IBM WebSphere Portal 6.1.0.x < 6.1.0.6 CF27 Multiple Vulnerabilities

medium Nessus Plugin ID 78739

Synopsis

The remote Windows host has web portal software installed that is affected by multiple vulnerabilities.

Description

The version of IBM WebSphere Portal installed on the remote host is 6.1.0.x prior 6.1.0.6 CF27. It is, therefore, affected by multiple vulnerabilities :

- A cross-site scripting vulnerability exists in the 'boot_config.jsp' script due to improper validation of user-supplied input. An attacker can exploit this issue to execute arbitrary script code in the security context of a user's browser to steal authentication cookies.
(CVE-2014-0952)

- An unspecified cross-site scripting vulnerability exists due to improper validation of user-supplied input. An attacker can exploit this issue to execute arbitrary script code in the security context of a user's web browser to steal authentication cookies. (CVE-2014-0956)

- An unspecified vulnerability exists that allows an authenticated attacker to execute arbitrary code on the system. (CVE-2014-4808)

- A flaw exists due to improper recursion detection during entity expansion. A remote attacker, via a specially crafted XML document, can cause the system to crash, resulting in a denial of service. (CVE-2014-4814)

- An information disclosure vulnerability exists that allows a remote attacker to identify whether or not a file exists based on the web server error codes.
(CVE-2014-4821)

- An unspecified reflected cross-site scripting vulnerability exists due to improper validation of user-supplied input.

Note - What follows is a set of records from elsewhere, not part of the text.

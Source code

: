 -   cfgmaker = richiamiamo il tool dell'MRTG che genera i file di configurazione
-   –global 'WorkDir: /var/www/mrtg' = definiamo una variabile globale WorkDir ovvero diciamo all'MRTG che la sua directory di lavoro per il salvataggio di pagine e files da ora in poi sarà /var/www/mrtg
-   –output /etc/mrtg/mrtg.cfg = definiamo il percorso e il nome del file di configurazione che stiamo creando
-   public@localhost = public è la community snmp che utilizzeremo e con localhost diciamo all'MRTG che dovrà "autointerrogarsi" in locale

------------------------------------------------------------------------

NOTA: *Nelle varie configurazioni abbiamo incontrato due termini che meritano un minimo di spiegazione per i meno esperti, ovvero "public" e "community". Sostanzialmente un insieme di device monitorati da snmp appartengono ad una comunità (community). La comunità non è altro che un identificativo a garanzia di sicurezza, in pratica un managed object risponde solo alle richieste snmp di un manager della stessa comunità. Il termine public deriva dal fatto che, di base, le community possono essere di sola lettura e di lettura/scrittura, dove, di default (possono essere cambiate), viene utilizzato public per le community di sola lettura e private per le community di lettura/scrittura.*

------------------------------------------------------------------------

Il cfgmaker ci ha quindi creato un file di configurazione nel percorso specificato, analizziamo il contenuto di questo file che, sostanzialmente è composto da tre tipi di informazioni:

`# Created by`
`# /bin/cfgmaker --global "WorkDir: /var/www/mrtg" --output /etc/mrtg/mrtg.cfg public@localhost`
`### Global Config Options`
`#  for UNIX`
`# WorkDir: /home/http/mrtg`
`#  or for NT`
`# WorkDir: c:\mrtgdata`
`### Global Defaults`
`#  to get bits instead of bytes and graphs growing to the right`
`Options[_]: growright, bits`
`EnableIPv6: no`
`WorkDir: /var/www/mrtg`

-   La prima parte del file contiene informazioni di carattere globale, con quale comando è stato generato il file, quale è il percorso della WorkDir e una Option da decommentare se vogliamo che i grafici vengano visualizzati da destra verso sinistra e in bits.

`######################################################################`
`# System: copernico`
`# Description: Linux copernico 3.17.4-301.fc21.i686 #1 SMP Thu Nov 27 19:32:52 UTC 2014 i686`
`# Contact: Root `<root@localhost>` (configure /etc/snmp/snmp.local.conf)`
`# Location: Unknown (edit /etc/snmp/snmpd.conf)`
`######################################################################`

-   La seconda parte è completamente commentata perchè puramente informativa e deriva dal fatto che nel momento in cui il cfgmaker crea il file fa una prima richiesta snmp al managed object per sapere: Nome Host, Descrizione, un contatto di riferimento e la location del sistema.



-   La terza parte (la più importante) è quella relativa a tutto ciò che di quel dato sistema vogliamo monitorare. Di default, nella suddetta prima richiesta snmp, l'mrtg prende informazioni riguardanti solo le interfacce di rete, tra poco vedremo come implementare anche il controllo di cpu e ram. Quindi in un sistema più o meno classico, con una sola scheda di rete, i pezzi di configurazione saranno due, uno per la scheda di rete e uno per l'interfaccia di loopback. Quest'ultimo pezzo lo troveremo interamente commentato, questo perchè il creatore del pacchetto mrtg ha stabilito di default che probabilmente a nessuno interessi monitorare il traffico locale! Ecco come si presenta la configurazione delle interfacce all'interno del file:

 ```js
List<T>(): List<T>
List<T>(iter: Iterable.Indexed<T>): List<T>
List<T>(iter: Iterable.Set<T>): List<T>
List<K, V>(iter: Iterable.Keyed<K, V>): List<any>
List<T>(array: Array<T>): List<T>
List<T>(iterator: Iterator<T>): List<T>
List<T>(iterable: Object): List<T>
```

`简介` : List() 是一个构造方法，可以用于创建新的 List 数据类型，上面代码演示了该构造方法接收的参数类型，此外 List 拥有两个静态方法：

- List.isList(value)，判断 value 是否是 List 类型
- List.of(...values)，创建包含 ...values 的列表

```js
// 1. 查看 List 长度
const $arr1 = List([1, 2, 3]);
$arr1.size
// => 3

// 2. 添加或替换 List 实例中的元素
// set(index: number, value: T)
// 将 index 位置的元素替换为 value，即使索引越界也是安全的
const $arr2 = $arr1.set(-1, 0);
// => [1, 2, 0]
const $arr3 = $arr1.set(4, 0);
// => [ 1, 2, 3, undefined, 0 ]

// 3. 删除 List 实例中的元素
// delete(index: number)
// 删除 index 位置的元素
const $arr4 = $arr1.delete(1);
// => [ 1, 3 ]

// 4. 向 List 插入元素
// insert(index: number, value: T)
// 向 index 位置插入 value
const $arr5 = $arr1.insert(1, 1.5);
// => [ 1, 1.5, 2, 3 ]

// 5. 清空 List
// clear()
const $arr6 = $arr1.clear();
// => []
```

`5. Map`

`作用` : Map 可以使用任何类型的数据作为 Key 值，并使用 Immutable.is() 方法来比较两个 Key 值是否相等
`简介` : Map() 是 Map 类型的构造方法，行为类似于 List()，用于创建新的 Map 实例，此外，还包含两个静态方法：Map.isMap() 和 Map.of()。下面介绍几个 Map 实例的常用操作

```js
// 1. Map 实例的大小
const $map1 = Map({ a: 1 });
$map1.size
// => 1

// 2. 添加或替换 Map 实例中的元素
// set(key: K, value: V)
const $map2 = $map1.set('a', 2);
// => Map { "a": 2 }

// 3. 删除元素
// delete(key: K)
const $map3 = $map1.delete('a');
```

A remote attacker can exploit this flaw using a specially crafted URL to execute arbitrary script code in a user's web browser within the security context of the hosting website. This allows an attacker to steal a user's cookie-based authentication credentials. (CVE-2014-6215)

- An unspecified reflected cross-site scripting vulnerability exists due to improper validation of user-supplied input. A remote attacker can exploit this flaw using a specially crafted URL to execute arbitrary script code in a user's web browser within the security context of the hosting website. This allows an attacker to steal a user's cookie-based authentication credentials. (CVE-2014-8909)

- An unspecified flaw exists that is trigged when handling Portal requests. A remote attacker can exploit this to cause a consumption of CPU resources, resulting in a denial of service condition. (CVE-2015-1943)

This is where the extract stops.